Stored data entries:
-- Opening Marker --

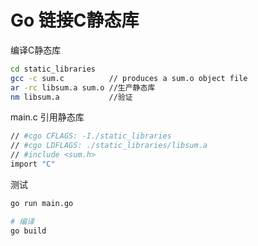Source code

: # Go 链接C静态库



编译C静态库
```bash
cd static_libraries
gcc -c sum.c          // produces a sum.o object file
ar -rc libsum.a sum.o //生产静态库
nm libsum.a           //验证
```

main.c 引用静态库
```bash
// #cgo CFLAGS: -I./static_libraries
// #cgo LDFLAGS: ./static_libraries/libsum.a
// #include <sum.h>
import "C"
```

测试
```bash
go run main.go

# 编译
go build
```
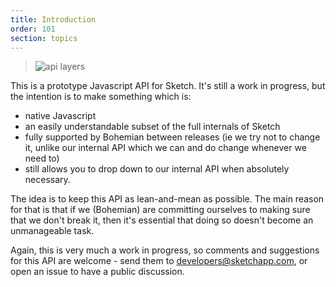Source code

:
 ```yaml
---
title: Introduction
order: 101
section: topics
---
```

> ![api layers](https://cloud.githubusercontent.com/assets/206306/19645098/f7d3615c-99ea-11e6-962a-439fb553bf2d.png)

This is a prototype Javascript API for Sketch. It's still a work in progress,
but the intention is to make something which is:

* native Javascript
* an easily understandable subset of the full internals of Sketch
* fully supported by Bohemian between releases (ie we try not to change it,
  unlike our internal API which we can and do change whenever we need to)
* still allows you to drop down to our internal API when absolutely necessary.

The idea is to keep this API as lean-and-mean as possible. The main reason for
that is that if we (Bohemian) are committing ourselves to making sure that we
don't break it, then it's essential that doing so doesn't become an unmanageable
task.

Again, this is very much a work in progress, so comments and suggestions for
this API are welcome - send them to developers@sketchapp.com, or open an issue
to have a public discussion.
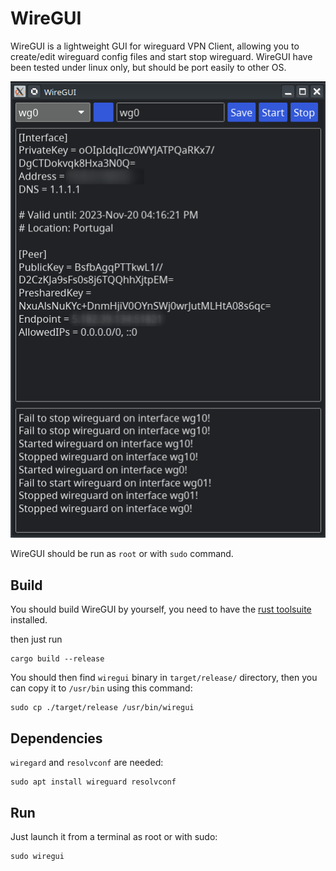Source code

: # WireGUI

WireGUI is a lightweight GUI for wireguard VPN Client, allowing you to create/edit wireguard config files and start stop 
wireguard. WireGUI have been tested under linux only, but should be port easily to other OS.

![screenshot](screenshot.png)

WireGUI should be run as `root` or with `sudo` command.

## Build

You should build WireGUI by yourself, you need to have the [rust toolsuite](https://www.rust-lang.org/tools/install) installed.

then just run 
```
cargo build --release
```

You should then find `wiregui` binary in `target/release/` directory, then you can copy it to `/usr/bin` using this command:

``` 
sudo cp ./target/release /usr/bin/wiregui
```

## Dependencies

`wiregard` and `resolvconf` are  needed:

``` 
sudo apt install wireguard resolvconf
```




## Run

Just launch it from a terminal as root or with sudo:

``` 
sudo wiregui
```
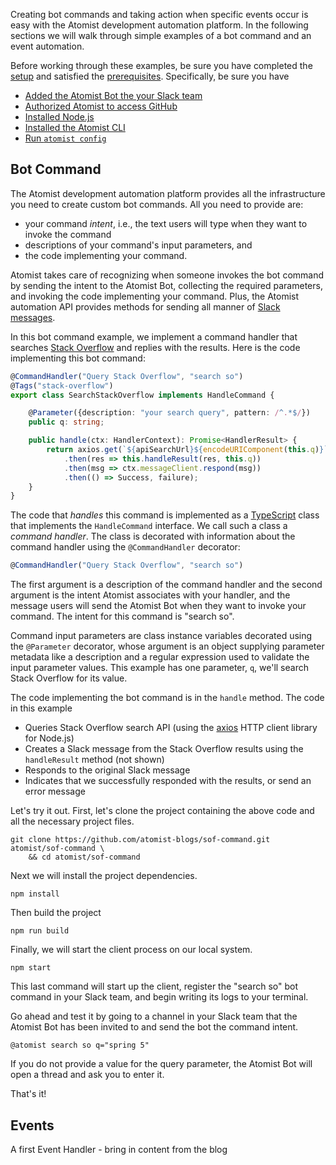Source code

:Creating bot commands and taking action when specific events occur is
easy with the Atomist development automation platform.  In the
following sections we will walk through simple examples of a bot
command and an event automation.

Before working through these examples, be sure you have completed
the [setup][] and satisfied the [prerequisites][prereq].
Specifically, be sure you have

-   [Added the Atomist Bot the your Slack team][add-slack]
-   [Authorized Atomist to access GitHub][auth-github]
-   [Installed Node.js][install-node]
-   [Installed the Atomist CLI][install-cli]
-   [Run `atomist config`][atomist-config]

[setup]: ../setup/index.md (Atomist Setup)
[prereq]: prerequisites.md (Atomist Automation Prerequisites)
[add-slack]: ../setup/index.md#slack (Add Atomist to Slack)
[auth-github]: ../setup/index.md#github (Authorize Atomist in GitHub)
[install-node]: prerequisites.md#nodejs (Install Node.js)
[install-cli]: prerequisites.md#atomist-cli (Install the Atomist CLI)
[atomist-config]: prerequisites.md#github-token (Configure Atomist)

## Bot Command

The Atomist development automation platform provides all the
infrastructure you need to create custom bot commands.  All you need
to provide are:

-   your command _intent_, i.e., the text users will type when they
    want to invoke the command
-   descriptions of your command's input parameters, and
-   the code implementing your command.

Atomist takes care of recognizing when someone invokes the bot command
by sending the intent to the Atomist Bot, collecting the required
parameters, and invoking the code implementing your command.  Plus,
the Atomist automation API provides methods for sending all manner
of [Slack messages][slack].

In this bot command example, we implement a command handler that
searches [Stack Overflow][so] and replies with the results.  Here is
the code implementing this bot command:

```typescript
@CommandHandler("Query Stack Overflow", "search so")
@Tags("stack-overflow")
export class SearchStackOverflow implements HandleCommand {

    @Parameter({description: "your search query", pattern: /^.*$/})
    public q: string;

    public handle(ctx: HandlerContext): Promise<HandlerResult> {
        return axios.get(`${apiSearchUrl}${encodeURIComponent(this.q)}`)
            .then(res => this.handleResult(res, this.q))
            .then(msg => ctx.messageClient.respond(msg))
            .then(() => Success, failure);
    }
}
```

The code that _handles_ this command is implemented as
a [TypeScript][ts] class that implements the `HandleCommand`
interface.  We call such a class a _command handler_.  The class is
decorated with information about the command handler using the
`@CommandHandler` decorator:

```typescript
@CommandHandler("Query Stack Overflow", "search so")
```

The first argument is a description of the command handler and the
second argument is the intent Atomist associates with your handler,
and the message users will send the Atomist Bot when they want to
invoke your command.  The intent for this command is "search so".

Command input parameters are class instance variables decorated using
the `@Parameter` decorator, whose argument is an object supplying
parameter metadata like a description and a regular expression used to
validate the input parameter values.  This example has one parameter,
`q`, we'll search Stack Overflow for its value.

The code implementing the bot command is in the `handle` method.  The
code in this example

-   Queries Stack Overflow search API (using the [axios][] HTTP client
    library for Node.js)
-   Creates a Slack message from the Stack Overflow results using the
    `handleResult` method (not shown)
-   Responds to the original Slack message
-   Indicates that we successfully responded with the results, or send
    an error message

Let's try it out.  First, let's clone the project containing the above
code and all the necessary project files.

```
git clone https://github.com/atomist-blogs/sof-command.git atomist/sof-command \
    && cd atomist/sof-command
```

Next we will install the project dependencies.

```
npm install
```

Then build the project

```
npm run build
```

Finally, we will start the client process on our local system.

```
npm start
```

This last command will start up the client, register the "search so"
bot command in your Slack team, and begin writing its logs to your
terminal.

Go ahead and test it by going to a channel in your Slack team that the
Atomist Bot has been invited to and send the bot the command intent.

```
@atomist search so q="spring 5"
```

If you do not provide a value for the query parameter, the Atomist Bot
will open a thread and ask you to enter it.

That's it!

[slack]: slack.md (Atomist Automation Slack Messages)
[so]: https://stackoverflow.com/ (Stack Overflow)
[ts]: https://www.typescriptlang.org/ (TypeScript)
[axios]: https://www.npmjs.com/package/axios (Axios HTTP Client)

## Events

A first Event Handler - bring in content from the blog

-- Closing Marker --

Assignment: Check each line of the records for the word "been" and extract those that contain it.

Written answer:
wireguard. WireGUI have been tested under linux only, but should be port easily to other OS.
Atomist Bot has been invited to and send the bot the command intent.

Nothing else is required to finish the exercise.